* Task requirements
Your answer should consist of the lines in the data below that contain "Kruskal".

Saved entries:
########

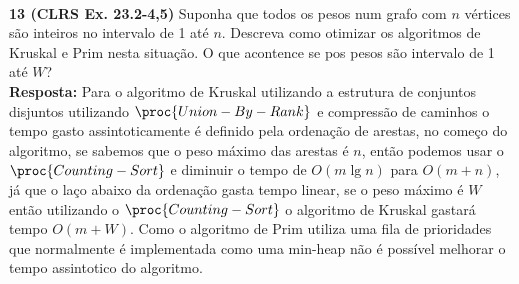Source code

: \\[6pt]
\noindent \textbf{13 (CLRS Ex. 23.2-4,5)} Suponha que todos os pesos num grafo com $n$ vértices são inteiros no intervalo de 1 até $n$. Descreva como otimizar os algoritmos de Kruskal e Prim nesta situação. O que acontence se pos pesos são intervalo de 1 até $W$? 
\\[6pt]
\noindent \textbf{Resposta: } Para o algoritmo de Kruskal utilizando a estrutura de conjuntos disjuntos utilizando $\proc{Union-By-Rank}$ e compressão de caminhos o tempo gasto assintoticamente é definido pela ordenação de arestas, no começo do algoritmo, se sabemos que o peso máximo das arestas é $n$, então podemos usar o $\proc{Counting-Sort}$ e diminuir o tempo de $O(m \lg n)$ para $O(m + n)$, já que o laço abaixo da ordenação gasta tempo linear, se o peso máximo é $W$ então utilizando o $\proc{Counting-Sort}$ o algoritmo de Kruskal gastará tempo $O(m + W)$. Como o algoritmo de Prim utiliza uma fila de prioridades que normalmente é implementada como uma min-heap não é possível melhorar o tempo assintotico do algoritmo.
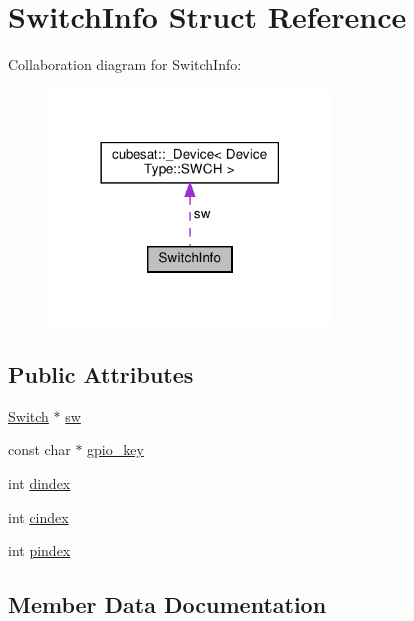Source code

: \hypertarget{structSwitchInfo}{}\section{Switch\+Info Struct Reference}
\label{structSwitchInfo}


Collaboration diagram for Switch\+Info\+:\nopagebreak
\begin{figure}[H]
\begin{center}
\leavevmode
\includegraphics[width=213pt]{structSwitchInfo__coll__graph}
\end{center}
\end{figure}
\subsection*{Public Attributes}
\begin{DoxyCompactItemize}
\item 
\hyperlink{namespacecubesat_ac3cec22ee304129611eb1001b0fc5824}{Switch} $\ast$ \hyperlink{structSwitchInfo_a46a40920c06b4de39f14020d0dd5ba35}{sw}
\item 
const char $\ast$ \hyperlink{structSwitchInfo_a551cba470dd89e95902f84cef26b0412}{gpio\+\_\+key}
\item 
int \hyperlink{structSwitchInfo_a31bbae800a9455b20607c285e3dd5771}{dindex}
\item 
int \hyperlink{structSwitchInfo_a276e03abbb52bb859525fcc54a2948fa}{cindex}
\item 
int \hyperlink{structSwitchInfo_a60a1adfd5341d6514573d589a25b8e5f}{pindex}
\end{DoxyCompactItemize}


\subsection{Member Data Documentation}
\mbox{\label{structSwitchInfo_a276e03abbb52bb859525fcc54a2948fa}} 
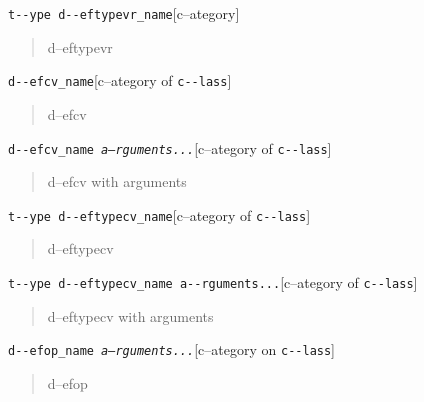 \documentclass{book}
\begin{document}
\begin{titlepage}
\noindent\texttt{t{-}{-}ype d{-}{-}eftypevr\_name}\hfill[c--ategory]



%
\begin{quote}
\unskip{\parskip=0pt\noindent}%
d--eftypevr
\end{quote}

\noindent\texttt{d{-}{-}efcv\_name}\hfill[c--ategory of \texttt{c{-}{-}lass}]



%
\begin{quote}
\unskip{\parskip=0pt\noindent}%
d--efcv
\end{quote}

\noindent\texttt{d{-}{-}efcv\_name \EmbracOn{}\textnormal{\textsl{a--rguments...}}\EmbracOff{}}\hfill[c--ategory of \texttt{c{-}{-}lass}]



%
\begin{quote}
\unskip{\parskip=0pt\noindent}%
d--efcv with arguments
\end{quote}

\noindent\texttt{t{-}{-}ype d{-}{-}eftypecv\_name}\hfill[c--ategory of \texttt{c{-}{-}lass}]



%
\begin{quote}
\unskip{\parskip=0pt\noindent}%
d--eftypecv
\end{quote}

\noindent\texttt{t{-}{-}ype d{-}{-}eftypecv\_name a{-}{-}rguments...}\hfill[c--ategory of \texttt{c{-}{-}lass}]



%
\begin{quote}
\unskip{\parskip=0pt\noindent}%
d--eftypecv with arguments
\end{quote}

\noindent\texttt{d{-}{-}efop\_name \EmbracOn{}\textnormal{\textsl{a--rguments...}}\EmbracOff{}}\hfill[c--ategory on \texttt{c{-}{-}lass}]



%
\begin{quote}
\unskip{\parskip=0pt\noindent}%
d--efop
\end{quote}


\end{titlepage}
\end{document}
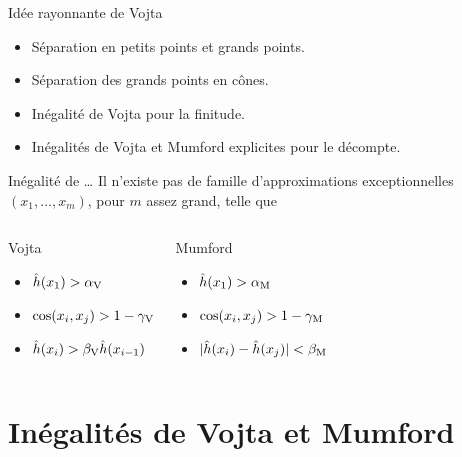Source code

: \documentclass{mpg-thslides}
\begin{document}
\begin{frame}{Idée rayonnante de Vojta}
  \begin{itemize}
    \item Séparation en petits points et grands points.
    \item Séparation des grands points en cônes.
    \item Inégalité de Vojta pour la finitude.
    \item Inégalités de Vojta et Mumford explicites pour le décompte.
  \end{itemize}
  \begin{block}{Inégalité de \dots}
    Il n'existe pas de famille d'approximations exceptionnelles \( (x_1,
      \dots, x_m) \), pour \( m \) assez grand, telle que
  \begin{columns}
    \begin{block}{Vojta}
      \begin{itemize}
        \item \( \hat h (x_1) > \alpha \sb{\mathrm{V}} \)
        \item \( \cos(x_i, x_j) > 1 - \gamma \sb{\mathrm{V}} \)
        \item \( \hat h (x_i) > \beta \sb{\mathrm{V}} \hat h (x_{i-1}) \)
      \end{itemize}
    \end{block}
    \begin{block}{Mumford}
      \begin{itemize}
        \item \( \hat h (x_1) > \alpha \sb{\mathrm{M}} \)
        \item \( \cos(x_i, x_j) > 1 - \gamma \sb{\mathrm{M}} \)
        \item \( \lvert \hat h (x_i) - \hat h (x_j) \rvert < \beta \sb{\mathrm{M}} \)
      \end{itemize}
    \end{block}
  \end{columns}
\end{block}
\end{frame}



\section[Inégalités]{Inégalités de Vojta et Mumford}
\tocsect
\end{document}
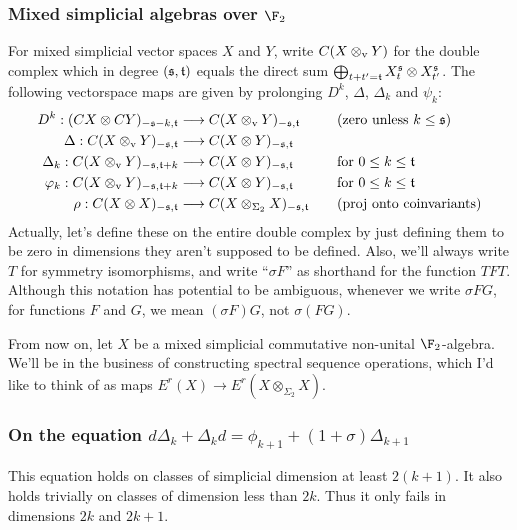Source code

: \documentclass[10pt]{article}
\newcommand{\twist}{\sigma}
\begin{document}
\begin{letter to Dwyer}
\subsubsection*{Mixed simplicial algebras over $\F_2$}
For mixed simplicial vector spaces $X$ and $Y$, write $C(X\otimes_\textup{v}Y)$ for the double complex which in degree $(\mathfrak{s},\mathfrak{t})$ equals the direct sum $\bigoplus_{t+t'=\mathfrak{t}}X_t^{\mathfrak{s}}\otimes X_{t'}^{\mathfrak{s}}$. The following vectorspace maps are given by prolonging $D^k$, $\Delta$, $\Delta_k$ and $\psi_k$:
\begin{align*}
{D}^k:(CX\otimes CY)_{-\mathfrak{s}-k,\mathfrak{t}}&\longrightarrow C(X\otimes_\textup{v}Y)_{-\mathfrak{s},\mathfrak{t}}&\quad&\textup{(zero unless $k\leq \mathfrak{s}$)}\\
{\Delta}:C(X\otimes_\textup{v} Y)_{-\mathfrak{s},\mathfrak{t}}&\longrightarrow C(X\otimes Y)_{-\mathfrak{s},\mathfrak{t}}\\
{\Delta}_k:C(X\otimes_\textup{v} Y)_{-\mathfrak{s},\mathfrak{t}+k}&\longrightarrow C(X\otimes Y)_{-\mathfrak{s},\mathfrak{t}}&\quad&\textup{for $0\leq k\leq \mathfrak{t}$}\\
{\varphi}_k:C(X\otimes_\textup{v} Y)_{-\mathfrak{s},\mathfrak{t}+k}&\longrightarrow C(X\otimes Y)_{-\mathfrak{s},\mathfrak{t}}&\quad&\textup{for $0\leq k\leq \mathfrak{t}$}\\
{\rho}:C(X\otimes X)_{-\mathfrak{s},\mathfrak{t}}&\longrightarrow C(X\otimes_{\Sigma_2} X)_{-\mathfrak{s},\mathfrak{t}}&\quad&\textup{(proj onto coinvariants)}\\
\end{align*}
Actually, let's define these on the entire double complex by just defining them to be zero in dimensions they aren't supposed to be defined. Also, we'll always write $T$ for symmetry isomorphisms, and write ``$\twist F$'' as shorthand for the function $TFT$. Although this notation has potential to be ambiguous, whenever we write $\sigma FG$, for functions $F$ and $G$, we mean $(\sigma F)G$, not $\sigma(FG)$.

From now on, let $X$ be a mixed simplicial commutative non-unital $\F_2$-algebra. We'll be in the business of constructing spectral sequence operations, which I'd like to think of as maps $E^r(X)\to E^r(X\otimes_{\Sigma_2}X)$.

\subsubsection*{On the equation $d\Delta_k+\Delta_kd=\phi_{k+1}+(1+\twist)\Delta_{k+1}$}
This equation holds on classes of simplicial dimension at least $2(k+1)$. It also holds trivially on classes of dimension less than $2k$. Thus it only fails in dimensions $2k$ and $2k+1$.


\end{letter to Dwyer}
\end{document}
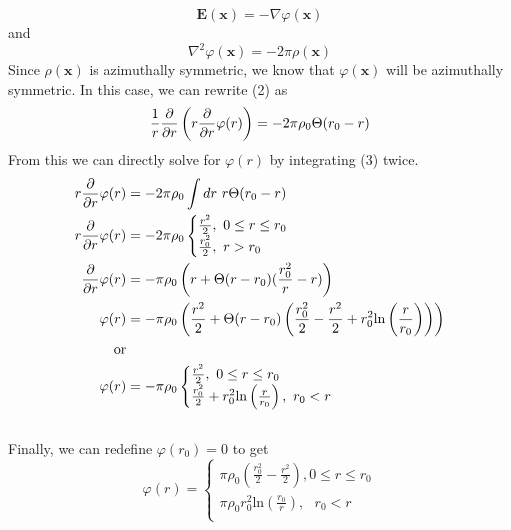\documentclass[]{book}
\begin{document}
\begin{equation}
\textbf{E}(\textbf{x}) = - \nabla\varphi(\textbf{x})
\end{equation}
and 
\begin{equation}
\nabla^2\varphi(\textbf{x}) = -2 \pi\rho(\textbf{x})
\end{equation}
Since $\rho(\textbf{x})$ is azimuthally symmetric, we know that $\varphi(\textbf{x})$ will be azimuthally symmetric. In this case, we can rewrite (2) as
\begin{equation}
\frac{1}{r}\pdv{r}\left( r\pdv{r}\varphi(r)\right) = -2\pi\rho_0 \Theta(r_0-r)
\end{equation}
From this we can directly solve for $\varphi(r)$ by integrating (3) twice.
\begin{equation}
\begin{split}
r\pdv{r}\varphi(r) & = -2\pi\rho_0 \int dr \text{ } r \Theta(r_0-r) \\
r\pdv{r}\varphi(r) & = -2\pi\rho_0 \begin{cases}
\frac{r^2}{2}, \text{ } 0\leq r\leq r_0 \\
\frac{r_0^2}{2}, \text{ }r>r_0 \\
\end{cases} \\
\pdv{r}\varphi(r) & = -\pi\rho_0 \left( r + \Theta(r-r_0)(\frac{r_0^2}{r} - r)\right) \\
\varphi(r) & = -\pi\rho_0\left( \frac{r^2}{2} +  \Theta(r-r_0)\left( \frac{r_0^2}{2} - \frac{r^2}{2} + r_0^2\text{ln}\left( \frac{r}{r_0}\right) \right) \right) \\
\text{or} \\
\varphi(r) & = -\pi\rho_0 \begin{cases}
\frac{r^2}{2}, \text{ } 0\leq r\leq r_0 \\
\frac{r_0^2}{2} + r_0^2\text{ln}\left( \frac{r}{r_0}\right), \text{ } r_0 < r \\
\end{cases}
\\
\end{split}
\end{equation}
\\
Finally, we can redefine $\varphi(r_0)=0$ to get
\begin{equation}
\varphi(r) = \begin{cases}
\pi\rho_0\left( \frac{r_0^2}{2} - \frac{r^2}{2} \right) , 0\leq r\leq r_0 \\
\pi\rho_0 r_0^2 \text{ln}\left( \frac{r_0}{r}\right), \text{ } r_0 < r \\
\end{cases}
\end{equation}
\end{document}
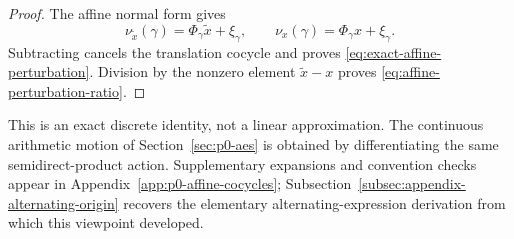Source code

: \begin{proof}
The affine normal form gives
\[
  \nu_{\widetilde x}(\gamma)=\Phi_\gamma\widetilde x+\xi_\gamma,
  \qquad
  \nu_x(\gamma)=\Phi_\gamma x+\xi_\gamma.
\]
Subtracting cancels the translation cocycle and proves
\eqref{eq:exact-affine-perturbation}.  Division by the nonzero element
$\widetilde x-x$ proves \eqref{eq:affine-perturbation-ratio}.
\end{proof}

This is an exact discrete identity, not a linear approximation.  The
continuous arithmetic motion of Section~\ref{sec:p0-aes} is obtained by
differentiating the same semidirect-product action.  Supplementary expansions
and convention checks appear in Appendix~\ref{app:p0-affine-cocycles};
Subsection~\ref{subsec:appendix-alternating-origin} recovers the elementary
alternating-expression derivation from which this viewpoint developed.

########

* Output
\noindent \textbf{13 (CLRS Ex. 23.2-4,5)} Suponha que todos os pesos num grafo com $n$ vértices são inteiros no intervalo de 1 até $n$. Descreva como otimizar os algoritmos de Kruskal e Prim nesta situação. O que acontence se pos pesos são intervalo de 1 até $W$? 
\noindent \textbf{Resposta: } Para o algoritmo de Kruskal utilizando a estrutura de conjuntos disjuntos utilizando $\proc{Union-By-Rank}$ e compressão de caminhos o tempo gasto assintoticamente é definido pela ordenação de arestas, no começo do algoritmo, se sabemos que o peso máximo das arestas é $n$, então podemos usar o $\proc{Counting-Sort}$ e diminuir o tempo de $O(m \lg n)$ para $O(m + n)$, já que o laço abaixo da ordenação gasta tempo linear, se o peso máximo é $W$ então utilizando o $\proc{Counting-Sort}$ o algoritmo de Kruskal gastará tempo $O(m + W)$. Como o algoritmo de Prim utiliza uma fila de prioridades que normalmente é implementada como uma min-heap não é possível melhorar o tempo assintotico do algoritmo.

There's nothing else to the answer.